Task item: Copy verbatim the block of lines in the entries below whose first line contains "Pourvu qu'il ne se rende pas compte, pourvu" and whose last line contains "dit Drago d'un". Leave out all other lines.

Data excerpts:
........
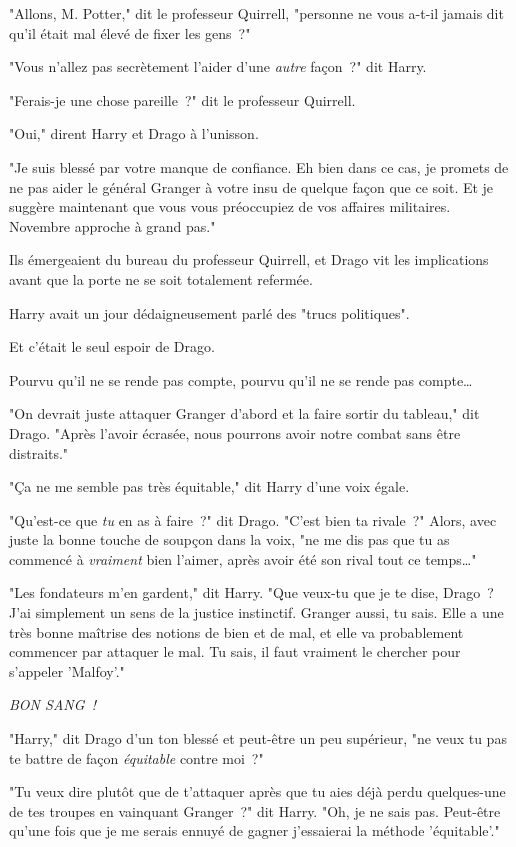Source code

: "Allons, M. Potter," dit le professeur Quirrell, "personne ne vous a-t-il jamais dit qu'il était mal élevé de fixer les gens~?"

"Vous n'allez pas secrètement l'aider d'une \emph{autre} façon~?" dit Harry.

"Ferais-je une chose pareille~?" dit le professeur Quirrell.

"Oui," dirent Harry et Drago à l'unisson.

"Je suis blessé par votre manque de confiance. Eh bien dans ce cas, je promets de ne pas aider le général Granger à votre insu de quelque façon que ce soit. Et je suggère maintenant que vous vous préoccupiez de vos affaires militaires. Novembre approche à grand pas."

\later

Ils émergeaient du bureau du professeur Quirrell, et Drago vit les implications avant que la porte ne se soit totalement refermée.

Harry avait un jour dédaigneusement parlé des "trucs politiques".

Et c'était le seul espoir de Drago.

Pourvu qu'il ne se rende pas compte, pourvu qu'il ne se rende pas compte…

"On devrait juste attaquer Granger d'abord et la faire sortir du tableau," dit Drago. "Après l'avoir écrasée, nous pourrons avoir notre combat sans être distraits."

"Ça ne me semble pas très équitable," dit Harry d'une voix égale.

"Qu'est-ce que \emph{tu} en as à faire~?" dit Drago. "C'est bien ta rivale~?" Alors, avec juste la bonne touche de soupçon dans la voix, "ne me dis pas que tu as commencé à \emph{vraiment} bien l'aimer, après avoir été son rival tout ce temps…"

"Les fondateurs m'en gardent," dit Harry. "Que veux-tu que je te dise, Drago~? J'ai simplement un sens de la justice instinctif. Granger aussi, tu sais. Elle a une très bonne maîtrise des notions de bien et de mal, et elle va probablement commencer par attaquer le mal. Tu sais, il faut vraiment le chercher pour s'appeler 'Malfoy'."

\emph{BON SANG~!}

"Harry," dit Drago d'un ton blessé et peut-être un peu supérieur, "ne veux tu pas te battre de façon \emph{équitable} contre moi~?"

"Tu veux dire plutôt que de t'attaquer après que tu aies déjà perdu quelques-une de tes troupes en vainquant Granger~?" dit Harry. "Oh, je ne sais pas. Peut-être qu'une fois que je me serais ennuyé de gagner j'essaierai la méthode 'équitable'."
........
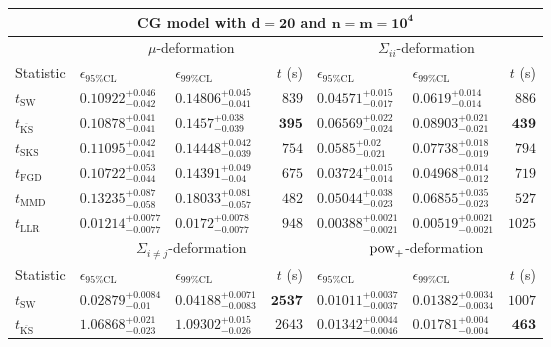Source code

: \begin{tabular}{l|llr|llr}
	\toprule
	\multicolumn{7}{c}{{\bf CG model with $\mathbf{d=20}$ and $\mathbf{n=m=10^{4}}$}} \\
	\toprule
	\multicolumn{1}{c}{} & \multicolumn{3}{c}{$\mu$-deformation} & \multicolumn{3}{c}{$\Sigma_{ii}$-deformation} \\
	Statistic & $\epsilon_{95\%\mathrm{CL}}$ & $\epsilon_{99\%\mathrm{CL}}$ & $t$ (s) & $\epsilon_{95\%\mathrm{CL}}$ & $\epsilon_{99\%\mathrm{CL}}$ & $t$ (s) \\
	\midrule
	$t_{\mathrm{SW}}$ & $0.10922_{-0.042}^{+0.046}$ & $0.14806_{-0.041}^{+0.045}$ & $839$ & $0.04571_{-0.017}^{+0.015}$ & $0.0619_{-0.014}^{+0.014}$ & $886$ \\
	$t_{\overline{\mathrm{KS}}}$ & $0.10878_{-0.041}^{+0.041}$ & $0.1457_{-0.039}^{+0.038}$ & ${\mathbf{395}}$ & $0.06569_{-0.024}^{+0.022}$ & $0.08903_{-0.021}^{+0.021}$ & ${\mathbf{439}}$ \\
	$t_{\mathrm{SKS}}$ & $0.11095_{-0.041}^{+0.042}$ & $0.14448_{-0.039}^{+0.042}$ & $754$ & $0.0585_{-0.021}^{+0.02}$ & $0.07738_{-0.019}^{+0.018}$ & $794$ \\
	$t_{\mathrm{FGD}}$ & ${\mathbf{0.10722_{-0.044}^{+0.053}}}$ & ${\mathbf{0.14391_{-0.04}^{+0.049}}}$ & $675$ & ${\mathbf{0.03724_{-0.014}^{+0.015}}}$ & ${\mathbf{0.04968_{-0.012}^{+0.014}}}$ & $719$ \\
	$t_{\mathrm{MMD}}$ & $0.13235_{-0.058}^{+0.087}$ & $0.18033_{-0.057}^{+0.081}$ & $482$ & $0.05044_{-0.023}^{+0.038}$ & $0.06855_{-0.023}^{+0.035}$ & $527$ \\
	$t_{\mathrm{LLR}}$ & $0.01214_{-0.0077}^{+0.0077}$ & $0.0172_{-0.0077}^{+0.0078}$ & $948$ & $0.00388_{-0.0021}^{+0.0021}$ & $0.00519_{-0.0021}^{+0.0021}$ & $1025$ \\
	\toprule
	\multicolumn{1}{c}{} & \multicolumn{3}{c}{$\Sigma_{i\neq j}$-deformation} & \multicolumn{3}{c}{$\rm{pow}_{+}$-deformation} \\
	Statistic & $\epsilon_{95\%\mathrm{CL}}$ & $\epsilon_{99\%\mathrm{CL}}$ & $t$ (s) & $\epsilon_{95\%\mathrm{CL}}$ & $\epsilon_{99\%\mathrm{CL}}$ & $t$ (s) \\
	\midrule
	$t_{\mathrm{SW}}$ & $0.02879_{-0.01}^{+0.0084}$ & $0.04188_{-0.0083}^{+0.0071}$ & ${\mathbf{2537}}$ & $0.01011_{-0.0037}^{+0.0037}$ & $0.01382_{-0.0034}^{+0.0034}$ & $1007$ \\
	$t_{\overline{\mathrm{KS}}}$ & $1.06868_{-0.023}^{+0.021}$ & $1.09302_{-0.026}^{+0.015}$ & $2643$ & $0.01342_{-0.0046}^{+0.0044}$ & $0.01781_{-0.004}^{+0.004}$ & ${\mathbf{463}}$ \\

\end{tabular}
........
Solution below:
Pourvu qu'il ne se rende pas compte, pourvu qu'il ne se rende pas compte…

"On devrait juste attaquer Granger d'abord et la faire sortir du tableau," dit Drago. "Après l'avoir écrasée, nous pourrons avoir notre combat sans être distraits."

"Ça ne me semble pas très équitable," dit Harry d'une voix égale.

"Qu'est-ce que \emph{tu} en as à faire~?" dit Drago. "C'est bien ta rivale~?" Alors, avec juste la bonne touche de soupçon dans la voix, "ne me dis pas que tu as commencé à \emph{vraiment} bien l'aimer, après avoir été son rival tout ce temps…"

"Les fondateurs m'en gardent," dit Harry. "Que veux-tu que je te dise, Drago~? J'ai simplement un sens de la justice instinctif. Granger aussi, tu sais. Elle a une très bonne maîtrise des notions de bien et de mal, et elle va probablement commencer par attaquer le mal. Tu sais, il faut vraiment le chercher pour s'appeler 'Malfoy'."

\emph{BON SANG~!}

"Harry," dit Drago d'un ton blessé et peut-être un peu supérieur, "ne veux tu pas te battre de façon \emph{équitable} contre moi~?"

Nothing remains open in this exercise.